Así que cuando mama pregunto ese año  que quería ser, sin dudarlo dije: -de mujer maravilla, mami, quiero disfrazarme así como ella-
Hubo pruebas de vestuario correspondiente días previos y la emoción crecía día a día, estaba quedando igualito, igualito al de la chica de la tele.
Vino a mi mente ese día de carnaval, el que recuerdo más que cualquier otro en mi niñez, todo el día fue como una  ceremonia, nos fuimos a almorzar a la casa de mi abuela Zulema, que vivía más cerca del centro. Ese día comimos ravioles, hasta tengo presente el mantel a cuadros de la mesa del patio. Mientras los hombres dormitaban una siesta, a nosotros los chicos nos preparaban con los disfraces.

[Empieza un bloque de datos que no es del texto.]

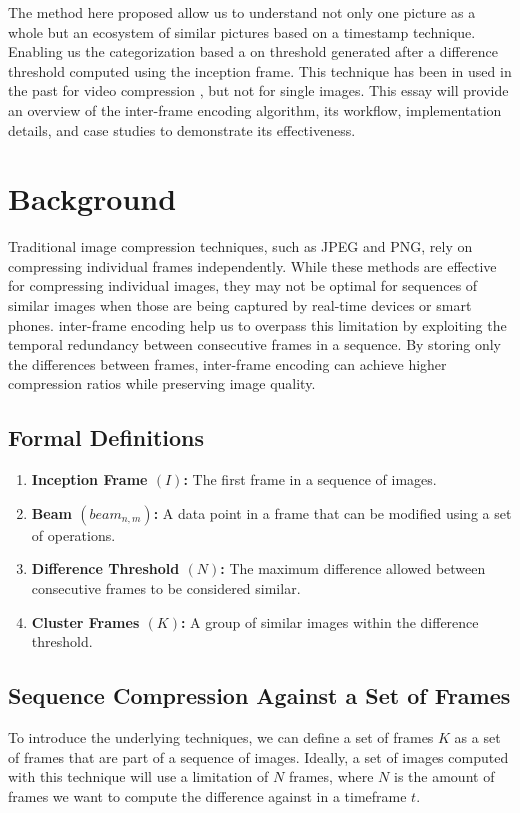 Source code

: \documentclass[twocolumn]{article}
\begin{document}
The method here proposed allow us to understand not only one picture as a whole but an ecosystem of similar pictures \cite{lee2002compressing} based on a timestamp technique. Enabling us the categorization based a on threshold generated after a difference threshold computed using the inception frame. This technique has been in used in the past for video compression \cite{wang2012memory}, but not for single images. This essay will provide an overview of the inter-frame encoding algorithm, its workflow, implementation details, and case studies to demonstrate its effectiveness.

\section{Background}
Traditional image compression techniques, such as JPEG and PNG, rely on compressing individual frames independently. While these methods are effective for compressing individual images, they may not be optimal for sequences of similar images when those are being captured by real-time devices or smart phones. inter-frame encoding help us to overpass this limitation by exploiting the temporal redundancy between consecutive frames in a sequence. By storing only the differences between frames, inter-frame encoding can achieve higher compression ratios while preserving image quality.

\subsection{Formal Definitions}

\begin{enumerate}
    \item \textbf{Inception Frame $(I)$:} The first frame in a sequence of images.
    \item \textbf{Beam $(beam_{n,m})$:} A data point in a frame that can be modified using a set of operations.
    \item \textbf{Difference Threshold $(N)$:} The maximum difference allowed between consecutive frames to be considered similar.
    \item \textbf{Cluster Frames $(K)$:} A group of similar images within the difference threshold.
\end{enumerate}


\subsection{Sequence Compression Against a Set of Frames}
To introduce the underlying techniques, we can define a set of frames $K$ as a set of frames that are part of a sequence of images. Ideally, a set of images computed with this technique will use a limitation of $N$ frames, where $N$ is the amount of frames we want to compute the difference against in a timeframe $t$.
\end{document}
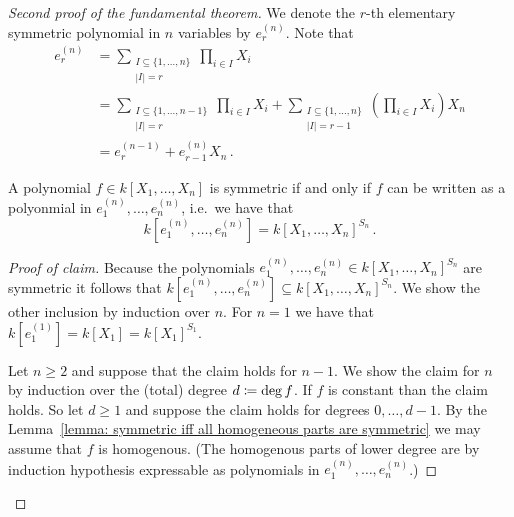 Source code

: \begin{proof}[Second proof of the fundamental theorem]
  We denote the $r$-th elementary symmetric polynomial in $n$ variables by $e^{(n)}_r$.
  Note that
  \begin{equation}
    \label{equation: recursive formel for elementary symmetric polynomials}
    \begin{aligned}
          e^{(n)}_r
      &=  \sum_{\substack{I \subseteq \{1, \dotsc, n\} \\ |I| = r}} \prod_{i \in I} X_i \\
      &=    \sum_{\substack{I \subseteq \{1, \dotsc, n-1\} \\ |I| = r}} \prod_{i \in I} X_i
          + \sum_{\substack{I \subseteq \{1, \dotsc, n\} \\ |I| = r-1}} \left( \prod_{i \in I} X_i \right) X_n  \\
      &=  e^{(n-1)}_r + e^{(n)}_{r-1} X_n \,.
    \end{aligned}
  \end{equation}
  \begin{claim}
    A polynomial $f \in k[X_1, \dotsc, X_n]$ is symmetric if and only if $f$ can be written as a polyonmial in $e^{(n)}_1, \dotsc, e^{(n)}_n$, i.e.\ we have that
    \[
        k\left[ e^{(n)}_1, \dotsc, e^{(n)}_n \right]
      = k[X_1, \dotsc, X_n]^{S_n} \,.
    \]
  \end{claim}
  \begin{proof}[Proof of claim]
    Because the polynomials $e^{(n)}_1, \dotsc, e^{(n)}_n \in k[X_1, \dotsc, X_n]^{S_n}$ are symmetric it follows that $k[ e^{(n)}_1, \dotsc, e^{(n)}_n ] \subseteq k[X_1, \dotsc, X_n]^{S_n}$.
    We show the other inclusion by induction over $n$.
    For $n = 1$ we have that $k[ e^{(1)}_1 ] = k[X_1] = k[X_1]^{S_1}$.
    
    Let $n \geq 2$ and suppose that the claim holds for $n-1$.
    We show the claim for $n$ by induction over the (total) degree $d \coloneqq \deg f$.
    If $f$ is constant than the claim holds.
    So let $d \geq 1$ and suppose the claim holds for degrees $0, \dotsc, d-1$.
    By the Lemma~\ref{lemma: symmetric iff all homogeneous parts are symmetric} we may assume that $f$ is homogenous.
    (The homogenous parts of lower degree are by induction hypothesis expressable as polynomials in $e^{(n)}_1, \dotsc, e^{(n)}_n$.)
    

\end{proof}
\end{proof}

Que emoción más grande  que sentía, me miraba en el espejo y me sentía realmente invencible, segura, era como la chica de la tele, botas rojas, que eran mis botas de agua, que nunca me hubiera imaginado que iban tan bien con mi traje, unos shorts, una musculosa roja, una capa de raso rojo, que era la tela más linda y suave que había visto, los brazales y la diadema de cartón forradas de papel dorado, y en un costado del cinto colgaba el lazo dorado.
Cuando salimos a la calle con mi familia, estaba tan convencida de ser  la mujer maravilla, que sentía que si quería podía volar, pero decide no hacerlo para que mi familia no se asustara. Llegamos a la avenida de Mayo donde en ese tiempo se cortaban como cuatro o cinco cuadras y se colocaban los puestos; algunos de comidas otros de juegos y desfilaban las comparsas.
Y por supuesto en el centro de todo estaba la heladería Due, donde  el tío Ramón  todos los años nos compraba helados a todos.   Así que mientras esperábamos nuestro turno para ser atendidos todos los niños que estábamos adentro nos mirábamos unos a otros los disfraces, habían muchos súper héroes, y alguna que otra dama antigua, pero mujer maravilla yo solita.
Mientras pensaba que sabor de helados iba a pedir, sucedió, “eso” que es realmente lo que no puedo olvidar: vi al chico más lindo del universo.
Mi corazón latía fuertemente, yo estaba enamorada, de eso no había dudas. Nunca me había sentido así, había chicos en la escuela que me gustaban, pero como Lisandro ninguno. Era más grande, claro,  y  jugaba al básquet con mi hermano Juan y mi primo Ezequiel.
Cuando se acerco a saludar y me dio un beso en la mejilla me tembló el cuerpo. Y comenzó a hacer con sus manos gestos como si estuviera tirándome rayos y yo que era la mujer maravilla empecé a defenderme usando mis brazaletes, colocando mis brazos frente a mi cara. Así la situación, la recuerdo y me rio. Pero lo que más me causa risa, es lo  que yo pensaba en ese momento –lo tengo muerto, está enamorado de mi- y mientras me tiraba los rayos hasta pensé sacar mi lazo y hacerlo confesar su amor por mí. Fue mi primer amor, todo platónico claro.
Qué cosas se nos ocurren cuando somos chicos, y de que manera sentimos todo ¿no? Hoy vino a mi memoria ese día, y con el pasar de los años  lo veo con mucha ternura, y me pregunto cómo se habrán visto a la distancia ese chico disfrazado de pirata jugando con una nena disfrazada de súper héroe aquel día de carnaval.